NHL: Winter Classic Press Conference Bob DeChiara-USA TODAY Sports

In a regular NHL year, there are two seasons: the first is the regular season which helps dictate who gets into the playoffs. But once the playoffs start, everything that you have done up until that point is now done and all focus is on the playoff season. Much like that there are two key parts to the off months of the NHL season, the first part is the NHL draft and the later concerns free agency and managing around the salary cap.

The NHL draft is now behind us and we enter into phase two of the summer months – free agency and managing around the cap. In the last two weeks we saw a few big free agents get locked in early by their existing teams to avoid them hitting the open market.

Erik Karlsson signed an 8 year contract for $92MM, Kevin Hayes signed a 7 year contract for $49.9MM and Jeff Skinner signed a 8 year contract for $72MM. We will assuredly see a number of large contracts signed over the next few weeks, especially to Artemi Panarin, Sergei Bobrovsky, Matt Duchene and Joe Pavelski. Depending on the longevity of these players a 6+ year contract can seem like a steal as the total allocated cap levels increase or it could be a shackle and chains weighing down a team for years to come.

The chart below shows the top 100 FA in annual value per team and how long the contracts are extending. According to Spotrac, the Avalanche currently stand with $35MM in free cap space but they have only signed 13/23 of their players. Ottawa, Columbus and New Jersey all have $25MM+ in cap space but all have fewer than 19 players signed. Meanwhile, the Golden Knights are right up against the cap limit with 20 players signed. Behind Vegas are Pittsburgh and Arizona who are within $7MM of the cap and while Arizona has 22 players signed, Pittsburgh has 18 players signed and appears to be shopping some of the bigger contracts not named Sidney Crosby and Evgeni Malkin.
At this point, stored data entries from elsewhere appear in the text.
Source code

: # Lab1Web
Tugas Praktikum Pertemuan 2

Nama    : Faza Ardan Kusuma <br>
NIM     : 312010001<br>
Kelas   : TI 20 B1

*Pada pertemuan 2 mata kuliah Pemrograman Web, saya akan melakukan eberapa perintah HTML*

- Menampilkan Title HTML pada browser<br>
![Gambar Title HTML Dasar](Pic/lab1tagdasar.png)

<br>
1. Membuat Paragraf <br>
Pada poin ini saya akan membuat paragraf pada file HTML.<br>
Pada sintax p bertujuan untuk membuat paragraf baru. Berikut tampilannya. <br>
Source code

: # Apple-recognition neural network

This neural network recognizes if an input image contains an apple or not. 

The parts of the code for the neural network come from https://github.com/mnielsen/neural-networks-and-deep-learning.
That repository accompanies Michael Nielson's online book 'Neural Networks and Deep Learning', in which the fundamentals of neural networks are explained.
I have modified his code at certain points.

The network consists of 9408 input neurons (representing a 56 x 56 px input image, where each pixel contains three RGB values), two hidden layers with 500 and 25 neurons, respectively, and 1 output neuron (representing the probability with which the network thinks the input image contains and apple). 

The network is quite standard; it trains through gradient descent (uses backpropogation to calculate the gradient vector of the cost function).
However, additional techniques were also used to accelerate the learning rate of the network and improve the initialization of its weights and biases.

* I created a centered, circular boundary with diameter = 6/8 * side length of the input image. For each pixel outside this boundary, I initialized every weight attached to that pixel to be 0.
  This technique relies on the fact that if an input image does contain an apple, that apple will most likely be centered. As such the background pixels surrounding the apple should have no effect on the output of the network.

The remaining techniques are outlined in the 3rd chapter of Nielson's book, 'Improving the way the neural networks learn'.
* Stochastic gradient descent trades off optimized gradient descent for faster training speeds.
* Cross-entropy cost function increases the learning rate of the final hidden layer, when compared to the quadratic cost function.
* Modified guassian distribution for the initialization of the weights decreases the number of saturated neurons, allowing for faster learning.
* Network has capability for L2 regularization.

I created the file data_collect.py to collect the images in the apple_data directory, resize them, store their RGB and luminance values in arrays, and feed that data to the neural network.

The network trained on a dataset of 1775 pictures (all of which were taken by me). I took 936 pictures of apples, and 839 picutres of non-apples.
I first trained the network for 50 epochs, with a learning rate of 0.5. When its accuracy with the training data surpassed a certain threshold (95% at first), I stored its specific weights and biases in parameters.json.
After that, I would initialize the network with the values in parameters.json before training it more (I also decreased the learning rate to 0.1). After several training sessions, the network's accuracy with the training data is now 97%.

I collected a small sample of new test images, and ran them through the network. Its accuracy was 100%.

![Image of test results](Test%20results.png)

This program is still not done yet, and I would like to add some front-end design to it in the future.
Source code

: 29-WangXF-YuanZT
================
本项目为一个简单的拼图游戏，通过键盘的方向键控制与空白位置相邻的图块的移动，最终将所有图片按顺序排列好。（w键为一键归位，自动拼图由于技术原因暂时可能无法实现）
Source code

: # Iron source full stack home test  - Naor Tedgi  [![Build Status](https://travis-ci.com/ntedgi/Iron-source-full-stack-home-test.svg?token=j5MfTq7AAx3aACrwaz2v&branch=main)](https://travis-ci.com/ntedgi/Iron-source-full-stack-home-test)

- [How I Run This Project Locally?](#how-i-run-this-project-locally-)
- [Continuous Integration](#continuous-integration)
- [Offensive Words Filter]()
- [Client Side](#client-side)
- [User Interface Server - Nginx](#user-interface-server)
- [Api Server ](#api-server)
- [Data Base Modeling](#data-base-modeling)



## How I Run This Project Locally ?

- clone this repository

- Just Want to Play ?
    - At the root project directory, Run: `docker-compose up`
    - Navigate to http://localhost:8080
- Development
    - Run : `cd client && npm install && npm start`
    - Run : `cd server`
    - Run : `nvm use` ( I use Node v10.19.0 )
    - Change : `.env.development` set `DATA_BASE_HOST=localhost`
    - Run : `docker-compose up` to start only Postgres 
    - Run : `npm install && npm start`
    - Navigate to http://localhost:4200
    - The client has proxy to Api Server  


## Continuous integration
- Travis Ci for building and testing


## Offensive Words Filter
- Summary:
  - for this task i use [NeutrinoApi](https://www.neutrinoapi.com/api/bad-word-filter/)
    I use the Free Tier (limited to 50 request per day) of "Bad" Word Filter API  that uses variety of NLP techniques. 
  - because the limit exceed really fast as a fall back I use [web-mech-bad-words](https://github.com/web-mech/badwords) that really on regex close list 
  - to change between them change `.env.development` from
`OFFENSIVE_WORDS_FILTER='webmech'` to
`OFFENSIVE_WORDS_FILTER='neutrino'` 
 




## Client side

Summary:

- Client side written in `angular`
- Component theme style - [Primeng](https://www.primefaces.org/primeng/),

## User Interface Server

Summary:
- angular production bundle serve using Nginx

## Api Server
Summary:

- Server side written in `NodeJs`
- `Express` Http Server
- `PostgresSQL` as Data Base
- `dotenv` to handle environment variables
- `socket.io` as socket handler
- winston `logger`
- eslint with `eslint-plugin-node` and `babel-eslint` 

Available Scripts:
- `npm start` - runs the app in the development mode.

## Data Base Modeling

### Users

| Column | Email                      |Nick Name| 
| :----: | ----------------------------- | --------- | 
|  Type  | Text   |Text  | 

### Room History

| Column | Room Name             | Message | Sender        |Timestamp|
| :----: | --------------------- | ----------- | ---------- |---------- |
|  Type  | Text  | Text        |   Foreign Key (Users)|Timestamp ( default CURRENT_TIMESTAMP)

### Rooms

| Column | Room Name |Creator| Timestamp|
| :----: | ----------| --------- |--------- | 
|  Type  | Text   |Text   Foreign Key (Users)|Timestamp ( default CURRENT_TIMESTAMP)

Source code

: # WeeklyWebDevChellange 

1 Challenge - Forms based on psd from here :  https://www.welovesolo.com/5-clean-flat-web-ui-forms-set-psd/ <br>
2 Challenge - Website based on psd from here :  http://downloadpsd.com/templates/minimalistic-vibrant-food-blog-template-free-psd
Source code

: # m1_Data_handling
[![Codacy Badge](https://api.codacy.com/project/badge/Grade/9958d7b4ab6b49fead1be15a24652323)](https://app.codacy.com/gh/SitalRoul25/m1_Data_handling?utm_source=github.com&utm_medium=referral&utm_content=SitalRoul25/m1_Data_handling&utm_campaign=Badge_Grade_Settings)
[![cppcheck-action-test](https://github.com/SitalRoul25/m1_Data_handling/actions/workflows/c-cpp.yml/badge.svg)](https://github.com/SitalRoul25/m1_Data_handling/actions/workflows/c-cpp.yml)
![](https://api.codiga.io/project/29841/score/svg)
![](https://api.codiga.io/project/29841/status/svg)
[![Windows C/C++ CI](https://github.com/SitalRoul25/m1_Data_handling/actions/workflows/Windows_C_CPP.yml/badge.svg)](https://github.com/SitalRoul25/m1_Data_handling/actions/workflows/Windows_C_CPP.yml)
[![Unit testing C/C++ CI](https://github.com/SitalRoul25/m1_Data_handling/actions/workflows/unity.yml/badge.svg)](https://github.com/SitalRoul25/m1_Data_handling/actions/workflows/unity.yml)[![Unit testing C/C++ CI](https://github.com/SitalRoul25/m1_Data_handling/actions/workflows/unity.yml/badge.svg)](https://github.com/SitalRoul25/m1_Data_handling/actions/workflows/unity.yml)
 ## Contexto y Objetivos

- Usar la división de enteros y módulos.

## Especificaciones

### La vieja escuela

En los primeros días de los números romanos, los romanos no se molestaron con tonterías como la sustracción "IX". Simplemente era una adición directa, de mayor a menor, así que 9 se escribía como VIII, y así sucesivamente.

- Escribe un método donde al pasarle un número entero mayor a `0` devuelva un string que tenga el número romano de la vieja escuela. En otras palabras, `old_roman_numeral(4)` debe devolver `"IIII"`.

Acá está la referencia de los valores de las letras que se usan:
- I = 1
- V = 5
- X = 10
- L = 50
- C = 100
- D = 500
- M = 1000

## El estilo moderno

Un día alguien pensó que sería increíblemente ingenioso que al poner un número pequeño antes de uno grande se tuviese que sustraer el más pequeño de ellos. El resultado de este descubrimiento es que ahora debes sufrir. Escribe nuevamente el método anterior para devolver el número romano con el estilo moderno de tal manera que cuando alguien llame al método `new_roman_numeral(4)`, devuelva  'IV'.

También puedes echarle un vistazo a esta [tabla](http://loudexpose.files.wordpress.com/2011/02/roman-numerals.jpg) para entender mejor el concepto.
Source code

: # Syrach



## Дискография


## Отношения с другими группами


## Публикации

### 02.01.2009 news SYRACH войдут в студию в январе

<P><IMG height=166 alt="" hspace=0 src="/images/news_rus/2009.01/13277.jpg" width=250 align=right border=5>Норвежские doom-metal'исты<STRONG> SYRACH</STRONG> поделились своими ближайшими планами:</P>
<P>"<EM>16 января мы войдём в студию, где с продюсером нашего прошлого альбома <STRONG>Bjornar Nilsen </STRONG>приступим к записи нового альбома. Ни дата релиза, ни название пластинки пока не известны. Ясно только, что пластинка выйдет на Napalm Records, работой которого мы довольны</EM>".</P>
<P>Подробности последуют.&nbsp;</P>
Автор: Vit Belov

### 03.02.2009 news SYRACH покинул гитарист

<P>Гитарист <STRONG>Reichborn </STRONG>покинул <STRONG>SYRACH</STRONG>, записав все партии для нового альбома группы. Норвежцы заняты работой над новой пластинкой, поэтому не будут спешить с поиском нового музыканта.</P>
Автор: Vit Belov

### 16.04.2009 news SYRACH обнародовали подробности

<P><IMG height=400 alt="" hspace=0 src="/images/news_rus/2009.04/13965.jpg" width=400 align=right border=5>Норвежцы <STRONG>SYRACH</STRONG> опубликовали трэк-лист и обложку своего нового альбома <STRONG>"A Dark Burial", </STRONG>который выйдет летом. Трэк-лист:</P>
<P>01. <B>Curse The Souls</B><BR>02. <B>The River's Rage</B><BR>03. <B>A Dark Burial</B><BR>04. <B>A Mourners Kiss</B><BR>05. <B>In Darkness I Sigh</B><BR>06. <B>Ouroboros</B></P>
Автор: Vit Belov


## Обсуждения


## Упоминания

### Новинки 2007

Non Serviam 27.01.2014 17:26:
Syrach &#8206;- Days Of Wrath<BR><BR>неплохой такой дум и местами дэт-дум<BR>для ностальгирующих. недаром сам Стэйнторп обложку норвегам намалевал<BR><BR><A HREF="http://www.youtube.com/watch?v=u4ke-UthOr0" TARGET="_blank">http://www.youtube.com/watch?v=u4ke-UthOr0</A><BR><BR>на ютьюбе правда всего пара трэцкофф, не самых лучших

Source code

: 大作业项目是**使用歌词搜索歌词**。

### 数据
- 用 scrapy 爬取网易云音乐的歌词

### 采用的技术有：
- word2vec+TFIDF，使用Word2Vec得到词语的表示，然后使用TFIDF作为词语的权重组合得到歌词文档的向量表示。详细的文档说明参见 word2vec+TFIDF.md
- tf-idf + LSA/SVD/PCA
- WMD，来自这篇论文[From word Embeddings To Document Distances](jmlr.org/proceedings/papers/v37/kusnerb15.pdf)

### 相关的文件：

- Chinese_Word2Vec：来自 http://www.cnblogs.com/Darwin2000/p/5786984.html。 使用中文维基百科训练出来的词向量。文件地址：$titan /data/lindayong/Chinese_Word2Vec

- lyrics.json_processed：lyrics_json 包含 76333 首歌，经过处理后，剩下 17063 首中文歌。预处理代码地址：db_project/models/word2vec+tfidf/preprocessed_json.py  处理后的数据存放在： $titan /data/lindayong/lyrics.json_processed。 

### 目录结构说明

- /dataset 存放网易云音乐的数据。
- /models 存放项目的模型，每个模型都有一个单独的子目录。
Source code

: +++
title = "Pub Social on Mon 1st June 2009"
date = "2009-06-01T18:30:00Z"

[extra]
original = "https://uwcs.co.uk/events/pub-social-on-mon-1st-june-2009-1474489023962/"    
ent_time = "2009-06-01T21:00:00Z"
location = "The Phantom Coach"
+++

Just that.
While the salary cap saw a hefty increase 2006-2019 (double digit growth each year), it has been considerably lower since the economic collapse. Only once (2011-2012) did it see growth of over 7%. Furthermore, four of the last five years, it has seem growth of under 4% including this year which saw a small 2.5% growth from last year. One interesting note on this – in the 2005-2006 season, if you had a roster of 23 players, you would be offering an average contract of $1.7MM, now 15 years later, your average salary would run $3.5MM. I highlight this because the league can be somewhat top heavy. 11 Players (1.6% of current contracts) have an average contract value over $10MM, 184 players (28% of current contracts) have an average contract that is between $5MM and $10MM, 113 players (17% of current contracts) are between $3.5MM and $5MM, 275 players (41% of current contracts) have an average contract between $1MM and $3.5MM. There are approximately 75 players (11% of current contracts) under $1MM right now (and a lot will probably sign this summer).

Total players signed as of now is about 655.


A few notes as we enter the next month:

By Position:

Forwards: Vegas is spending the most ($54.5MM or 65.59% of total cap spend with 13 players signed); Colorado is spending the least ($22.3MM or 48.58% with 6 players signed)

Defenseman: Arizona is spending the most ($31.6MM or 42% of total cap spend with 9 players signed); Ottawa is spending the least ($4.4MM or 9% with 5 players signed)

Goalies: Montreal is spending the most ($11.25MM or 15.78% with 2 signed); Calgary is spending the least ($750k or 1.09% with just 1 signed)

Among countries with at least 25 players signed:

United States players earning the most: 460 players at an average salary of $1.51MM per year

Canada is 2nd 790 players at an average salary of $1.43MM per year

Russia is 3rd 90 players at an average salary of $1.41MM per year

Czech Republic is 4th 68 players at $1.36MM per year.